Taxpayer Advocate urges IRS to revamp its Future State plan

Olson-NIna-IRS-NTA
Nina Olson, the United States Taxpayer Advocate, speaks during an interview in Washington D.C., on Tuesday, July 26, 2011. Olson, a lawyer and former tax preparer, has held the position since March 2001 and has become one of the leading critics of the IRSÕ treatment of taxpayers. Photographer: Christopher Powers/Bloomberg***Local Caption***Nina Olson

National Taxpayer Advocate Nina Olson wants the Internal Revenue Service to take more of a “taxpayer-centric” approach in its Future State plan and for Congress to focus on tax simplification in its tax reform efforts.

In her Taxpayer Advocate Service’s 2016 annual report to Congress, Olson recommended the IRS adopt a vastly different approach to tax administration. The IRS has traditionally viewed itself as an enforcement agency, and Olson expressed concern this “enforcement first” approach would predominate as the IRS developed its Future State plan.

Of the IRS’s current budget of $11.2 billion, she noted that 43 percent is allocated to enforcement, while less than 6 percent is dedicated to taxpayer outreach and education. The IRS budget request for FY 2017 asked for an increase in enforcement funding of 7.2 percent, compared to only 3.1 percent for taxpayer services.

Olson pointed out the IRS’s proposal to increase enforcement funding by more than taxpayer services funding came as the agency has come under criticism for its inability to meet basic taxpayer needs. The IRS receives more than 100 million telephone calls each year, but its telephone assistors were able to answer only 38 percent in fiscal year 2015 and 53 percent in FY 2016. Taxpayers who managed to reach a person at the IRS had to wait on hold for an average of 30 minutes and 18 minutes, respectively, those years.
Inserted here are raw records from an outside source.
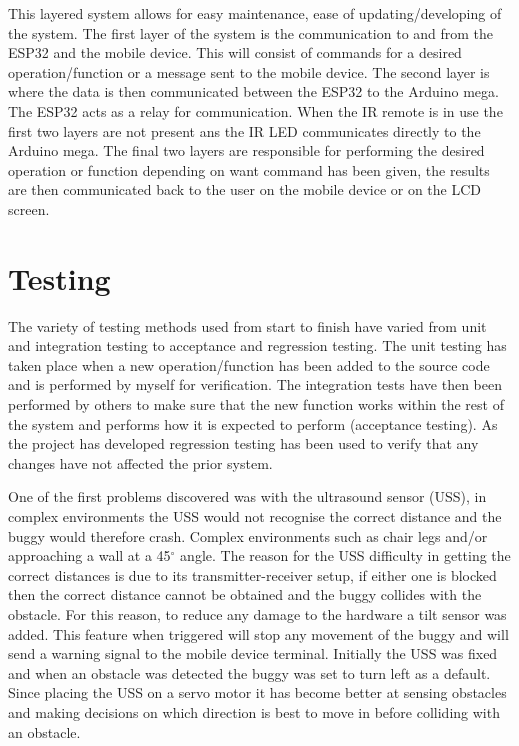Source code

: \documentclass[8pt, a4paper]{article}
\begin{document}
This layered system allows for easy maintenance, ease of updating/developing of the system. The first layer of the system is the communication to and from the ESP32 and the mobile device. This will consist of commands for a desired operation/function or a message sent to the mobile device. The second layer is where the data is then communicated between the ESP32 to the Arduino mega. The ESP32 acts as a relay for communication. When the IR remote is in use the first two layers are not present ans the IR LED communicates directly to the Arduino mega. The final two layers are responsible for performing the desired operation or function depending on want command has been given, the results are then communicated back to the user on the mobile device or on the LCD screen.  

\section{Testing}

The variety of testing methods used from start to finish have varied from unit and integration testing to acceptance and regression testing. The unit testing has taken place when a new operation/function has been added to the source code and is performed by myself for verification. The integration tests have then been performed by others to make sure that the new function works within the rest of the system and performs how it is expected to perform (acceptance testing). As the project has developed regression testing has been used to verify that any changes have not affected the prior system.   

One of the first problems discovered was with the ultrasound sensor (USS), in complex environments the USS would not recognise the correct distance and the buggy would therefore crash. Complex environments such as chair legs and/or approaching a wall at a 45$^{\circ}$ angle. The reason for the USS difficulty in getting the correct distances is due to its transmitter-receiver setup, if either one is blocked then the correct distance cannot be obtained and the buggy collides with the obstacle. For this reason, to reduce any damage to the hardware a tilt sensor was added. This feature when triggered will stop any movement of the buggy and will send a warning signal to the mobile device terminal. Initially the USS was fixed and when an obstacle was detected the buggy was set to turn left as a default. Since placing the USS on a servo motor it has become better at sensing obstacles and making decisions on which direction is best to move in before colliding with an obstacle. 
\end{document}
“In an enforcement-oriented tax agency, if taxpayers don’t get the help they need to comply and they make a mistake, they are treated as if they are tax evaders,” said the report. “This treatment in turn breeds resentment and increases the risk that the taxpayer who was willing to comply is no longer willing to do so. In this way, the underlying assumption by the tax agency that taxpayers will evade tax becomes a self-fulfilling proposition. The agency ends up converting a compliant taxpayer into a noncompliant one.”
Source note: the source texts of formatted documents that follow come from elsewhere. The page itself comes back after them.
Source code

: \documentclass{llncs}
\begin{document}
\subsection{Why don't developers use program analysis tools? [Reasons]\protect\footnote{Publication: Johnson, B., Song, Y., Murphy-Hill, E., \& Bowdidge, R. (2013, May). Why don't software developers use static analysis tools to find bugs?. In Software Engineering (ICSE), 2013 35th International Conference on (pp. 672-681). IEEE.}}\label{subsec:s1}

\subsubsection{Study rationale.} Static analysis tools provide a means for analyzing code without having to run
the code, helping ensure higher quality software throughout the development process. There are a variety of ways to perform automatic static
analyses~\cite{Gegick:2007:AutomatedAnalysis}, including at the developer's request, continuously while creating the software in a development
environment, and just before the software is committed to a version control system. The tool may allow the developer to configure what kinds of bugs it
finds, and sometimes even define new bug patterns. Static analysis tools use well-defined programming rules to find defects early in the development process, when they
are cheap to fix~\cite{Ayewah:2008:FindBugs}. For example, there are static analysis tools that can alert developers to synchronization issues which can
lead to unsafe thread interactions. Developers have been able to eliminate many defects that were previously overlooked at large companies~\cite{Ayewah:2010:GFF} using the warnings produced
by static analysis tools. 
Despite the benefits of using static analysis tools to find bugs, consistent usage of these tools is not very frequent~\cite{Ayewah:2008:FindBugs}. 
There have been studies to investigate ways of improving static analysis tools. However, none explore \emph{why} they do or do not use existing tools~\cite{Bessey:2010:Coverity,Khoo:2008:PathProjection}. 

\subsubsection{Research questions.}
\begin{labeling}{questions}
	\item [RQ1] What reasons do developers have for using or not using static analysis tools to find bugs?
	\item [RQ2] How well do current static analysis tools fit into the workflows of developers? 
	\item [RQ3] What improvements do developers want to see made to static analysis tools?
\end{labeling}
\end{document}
The report acknowledged the IRS shouldn’t simply ignore those who are actively evading taxes, but it argued the tax system should be designed around the taxpayers who are trying to comply, instead of those who are actively trying to avoid paying taxes.

The report also urged Congress to concentrate on tax simplification in its tax reform discussions. The Taxpayer Advocate noted that it has now been more than 30 years since Congress enacted the Tax Reform Act of 1986 to simplify the tax code, but since that time, the tax code has only grown more complex each year.

The Taxpayer Advocate Service estimates that individuals and businesses spend approximately six billion hours each year complying with the code’s filing requirements, on top of millions of extra hours spent answering IRS audits or notices.

“If tax compliance were an industry, it would be one of the largest in the United States,” said the report. “To consume six billion hours, the ‘tax industry’ requires the equivalent of three million full-time workers.”

IRS Commissioner John Koskinen responded to the report. “We will be reviewing the details of the National Taxpayer Advocate’s report,” he said in a statement Tuesday. “We agree with the Advocate that simplifying the nation’s tax code would be good for taxpayers and tax administration. In addition, we agree that providing adequate resources for the IRS is critical to serving the nation’s taxpayers. However, we disagree with suggestions that the IRS overlooks taxpayer service and reject inaccurate stereotypes that the IRS is just focused on tax enforcement. The reality is our employees across the nation take great pride in serving taxpayers. Tens of millions of taxpayers turn to us for information and assistance each year—on the phone, in person and on the web. We strongly believe that a balanced approach to taxpayer service and tax enforcement is critical to running a sound tax system. That view has been—and continues to be—strongly embraced by the IRS leadership and our employees.”